Hotel demand is driven by what’s happening around a property, and one of the strongest signals is large public events: concerts, sports fixtures, trade shows, festivals. At Smartpricing we pull that signal from a number of third-party feeds and open data sources, which is where the interesting problem starts. The same event - say, a single concert on a single night - shows up in three or four of those feeds, with different names, different venue spellings, slightly different start times, and occasionally a date that’s off by a day because of timezone confusion. We needed one stable identifier per real-world event, surviving across runs, so downstream pricing models could attach features to it without the identifier shifting underneath them.

The problem

Naive deduplication - group by exact name and date - fails immediately. “U2: Achtung Baby Tour” and “U2 - Achtung Baby” are the same concert. A match on venue is tempting, but venue names drift too: “Arena Verona”, “Verona Arena”, and “Arena di Verona” are all one place. Geographic coordinates help, but only up to the precision each source provides, and some sources geocode to the city rather than the venue.
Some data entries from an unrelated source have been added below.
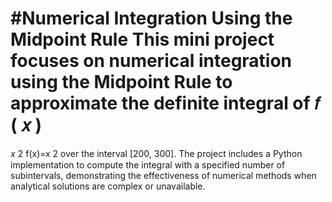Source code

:#Numerical Integration Using the Midpoint Rule
This mini project focuses on numerical integration using the Midpoint Rule to approximate the definite integral of 
𝑓
(
𝑥
)
=
𝑥
2
f(x)=x 
2
  over the interval [200, 300]. The project includes a Python implementation to compute the integral with a specified number of subintervals, demonstrating the effectiveness of numerical methods when analytical solutions are complex or unavailable.
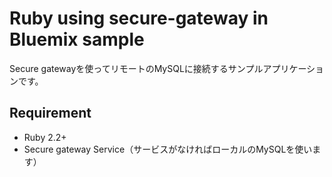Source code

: # Ruby using secure-gateway in Bluemix sample

Secure gatewayを使ってリモートのMySQLに接続するサンプルアプリケーションです。


## Requirement

* Ruby 2.2+
* Secure gateway Service（サービスがなければローカルのMySQLを使います）
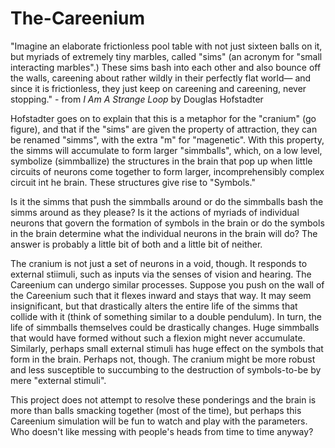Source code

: # The-Careenium
"Imagine an elaborate frictionless pool table with not just sixteen balls on it, but myriads of extremely tiny marbles, called "sims" (an acronym for "small interacting marbles".) These sims bash into each other and also bounce off the walls, careening about rather wildly in their perfectly flat world— and since it is frictionless, they just keep on careening and careening, never stopping." - from *I Am A Strange Loop* by Douglas Hofstadter

Hofstadter goes on to explain that this is a metaphor for the "cranium" (go figure), and that if the "sims" are given the property of attraction, they can be renamed "simms", with the extra "m" for "magenetic". With this property, the simms will accumulate to form larger "simmballs", which, on a low level, symbolize (simmballize) the structures in the brain that pop up when little circuits of neurons come together to form larger, incomprehensibly complex circuit int he brain. These structures give rise to "Symbols."

Is it the simms that push the simmballs around or do the simmballs bash the simms around as they please? Is it the actions of myriads of individual neurons that govern the formation of symbols in the brain or do the symbols in the brain determine what the individual neurons in the brain will do? The answer is probably a little bit of both and a little bit of neither. 

The cranium is not just a set of neurons in a void, though. It responds to external stiimuli, such as inputs via the senses of vision and hearing. The Careenium can undergo similar processes. Suppose you push on the wall of the Careenium such that it flexes inward and stays that way. It may seem insignificant, but that drastically alters the entire life of the simms that collide with it (think of something similar to a double pendulum). In turn, the life of simmballs themselves could be drastically changes. Huge simmballs that would have formed without such a flexion might never accumulate. Similarly, perhaps small external stimuli has huge effect on the symbols that form in the brain. Perhaps not, though. The cranium might be more robust and less susceptible to succumbing to the destruction of symbols-to-be by mere "external stimuli". 

This project does not attempt to resolve these ponderings and the brain is more than balls smacking together (most of the time), but perhaps this Careenium simulation will be fun to watch and play with the parameters. Who doesn't like messing with people's heads from time to time anyway?
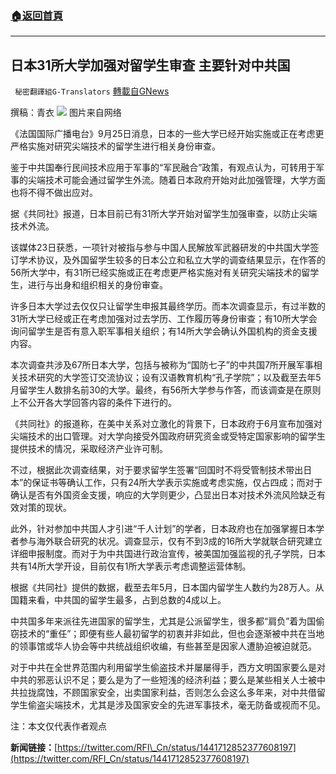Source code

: ###  [:house:返回首頁](https://github.com/ourhimalayas/txt)
---


## 日本31所大学加强对留学生审查 主要针对中共国
` 秘密翻譯組G-Translators` [轉載自GNews](https://gnews.org/zh-hans/1556035/)

撰稿：青衣
![](https://assets.gnews.org/wp-content/uploads/2021/09/图片1-82.png)
图片来自网络

《法国国际广播电台》9月25日消息，日本的一些大学已经开始实施或正在考虑更严格实施对研究尖端技术的留学生进行相关身份审查。

鉴于中共国奉行民间技术应用于军事的“军民融合”政策，有观点认为，可转用于军事的尖端技术可能会通过留学生外流。随着日本政府开始对此加强管理，大学方面也将不得不做出应对。

据《共同社》报道，日本目前已有31所大学开始对留学生加强审查，以防止尖端技术外流。

该媒体23日获悉，一项针对被指与参与中国人民解放军武器研发的中共国大学签订学术协议，及外国留学生较多的日本公立和私立大学的调查结果显示，在作答的56所大学中，有31所已经实施或正在考虑更严格实施对有关研究尖端技术的留学生，进行与出身和组织相关的身份审查。

许多日本大学过去仅仅只让留学生申报其最终学历。而本次调查显示，有过半数的31所大学已经或正在考虑加强对过去学历、工作履历等身份审查；有10所大学会询问留学生是否有意入职军事相关组织；有14所大学会确认外国机构的资金支援内容。

本次调查共涉及67所日本大学，包括与被称为“国防七子”的中共国7所开展军事相关技术研究的大学签订交流协议；设有汉语教育机构“孔子学院”；以及截至去年5月留学生人数排名前30的大学。最终，有56所大学参与作答，而该调查是在原则上不公开各大学回答内容的条件下进行的。

《共同社》的报道称，在美中关系对立激化的背景下，日本政府于6月宣布加强对尖端技术的出口管理。对大学向接受外国政府研究资金或受特定国家影响的留学生提供技术的情况，采取经济产业许可制。

不过，根据此次调查结果，对于要求留学生签署“回国时不将受管制技术带出日本”的保证书等确认工作，只有24所大学表示实施或考虑实施，仅占四成；而对于确认是否有外国资金支援，响应的大学则更少，凸显出日本对技术外流风险缺乏有效对策的现状。

此外，针对参加中共国人才引进“千人计划”的学者，日本政府也在加强掌握日本学者参与海外联合研究的状况。调查显示，仅有不到3成的16所大学就联合研究建立详细申报制度。而对于为中共国进行政治宣传，被美国加强监视的孔子学院，日本共有14所大学开设，目前仅有1所大学表示考虑调整运营体制。

根据《共同社》提供的数据，截至去年5月，日本国内留学生人数约为28万人。从国籍来看，中共国的留学生最多，占到总数的4成以上。

中共国多年来派往先进国家的留学生，尤其是公派留学生，很多都“肩负”着为国偷窃技术的“重任”；即便有些人最初留学的初衷并非如此，但也会逐渐被中共在当地的领事馆或华人协会等中共统战组织收编，有些甚至是因家人遭胁迫被迫就范。

对于中共在全世界范围内利用留学生偷盗技术并屡屡得手，西方文明国家要么是对中共的邪恶认识不足；要么是为了一些短浅的经济利益；要么是某些相关人士被中共拉拢腐蚀，不顾国家安全，出卖国家利益，否则怎么会这么多年来，对中共借留学生偷盗尖端技术，尤其是涉及国家安全的先进军事技术，毫无防备或视而不见。

注：本文仅代表作者观点

**新闻链接：**[https://twitter.com/RFI\_Cn/status/1441712852377608197](https://twitter.com/RFI_Cn/status/1441712852377608197)
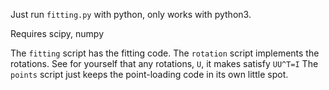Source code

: Just run `fitting.py` with python, only works with python3. 

Requires scipy, numpy 

The `fitting` script has the fitting code.
The `rotation` script implements the rotations. See for yourself that any rotations, `U`, it makes satisfy `UU^T=I`
The `points` script just keeps the point-loading code in its own little spot.

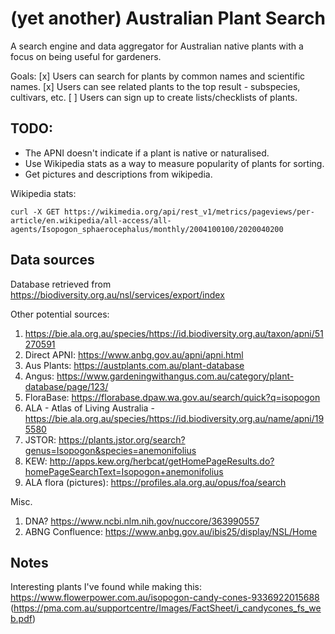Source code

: # (yet another) Australian Plant Search

A search engine and data aggregator for Australian native plants with a focus on being useful for gardeners.

Goals:
[x] Users can search for plants by common names and scientific names.
[x] Users can see related plants to the top result - subspecies, cultivars, etc.
[ ] Users can sign up to create lists/checklists of plants.

## TODO:

* The APNI doesn't indicate if a plant is native or naturalised.
* Use Wikipedia stats as a way to measure popularity of plants for sorting.
* Get pictures and descriptions from wikipedia.

Wikipedia stats:

`curl -X GET https://wikimedia.org/api/rest_v1/metrics/pageviews/per-article/en.wikipedia/all-access/all-agents/Isopogon_sphaerocephalus/monthly/2004100100/2020040200`

## Data sources

Database retrieved from https://biodiversity.org.au/nsl/services/export/index

Other potential sources:

1. https://bie.ala.org.au/species/https://id.biodiversity.org.au/taxon/apni/51270591
2. Direct APNI: https://www.anbg.gov.au/apni/apni.html
3. Aus Plants: https://austplants.com.au/plant-database
4. Angus: https://www.gardeningwithangus.com.au/category/plant-database/page/123/
5. FloraBase: https://florabase.dpaw.wa.gov.au/search/quick?q=isopogon
6. ALA - Atlas of Living Australia - https://bie.ala.org.au/species/https://id.biodiversity.org.au/name/apni/195580
7. JSTOR: https://plants.jstor.org/search?genus=Isopogon&species=anemonifolius
8. KEW: http://apps.kew.org/herbcat/getHomePageResults.do?homePageSearchText=Isopogon+anemonifolius
9. ALA flora (pictures): https://profiles.ala.org.au/opus/foa/search

Misc.
1. DNA? https://www.ncbi.nlm.nih.gov/nuccore/363990557
2. ABNG Confluence: https://www.anbg.gov.au/ibis25/display/NSL/Home


## Notes

Interesting plants I've found while making this: https://www.flowerpower.com.au/isopogon-candy-cones-9336922015688 (https://pma.com.au/supportcentre/Images/FactSheet/i_candycones_fs_web.pdf)
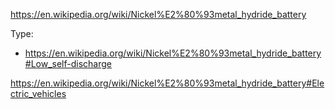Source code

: https://en.wikipedia.org/wiki/Nickel%E2%80%93metal_hydride_battery

Type:
- https://en.wikipedia.org/wiki/Nickel%E2%80%93metal_hydride_battery#Low_self-discharge

https://en.wikipedia.org/wiki/Nickel%E2%80%93metal_hydride_battery#Electric_vehicles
The harder constraint is stability. If yesterday we assigned an event the identifier evt_a7f3, we really want today’s run to arrive at the same identifier even if a new source appears, an old source drops out, or a field changes slightly. Pricing models that were trained with evt_a7f3 as a feature should continue to work. That ruled out anything that assigned IDs by, say, hashing the full input set.

Why naive deduplication fails

The first instinct is to write a cascade of rules: try exact match on normalized name and date; fall back to fuzzy match with a threshold; then venue match, then geographic match. In practice this produces a system that is impossible to reason about. Two sources can agree strongly on three attributes and disagree on a fourth, and the order in which rules fire determines the outcome. The edge cases compound, and every new source adds a dimension of breakage.

The second instinct is a big embedding model with a cosine similarity threshold. It works on benchmarks and falls apart in production: a threshold that merges “Rolling Stones Verona” with “The Rolling Stones at Arena di Verona” will also happily merge two different tribute bands playing on consecutive nights. The threshold has to be set per-source- pair, and then you are back to rule cascades.

The approach

I framed deduplication as graph clustering. Nodes are raw event records from each source. Edges connect records that look similar by a pairwise scoring function. The clusters are the connected components of that graph, and each cluster becomes a canonical event.

To keep the graph small I first do a coarse geospatial blocking step. Events get bucketed by an H3 cell at a resolution that comfortably contains a single venue plus some slack. We only consider edges between records in the same cell or in a neighboring cell, which drops the candidate pairs from quadratic in the number of events to something much more manageable. Within each block we run a comparison that mixes normalized-string similarity on name and venue, date-and-time distance, and a cheap category check.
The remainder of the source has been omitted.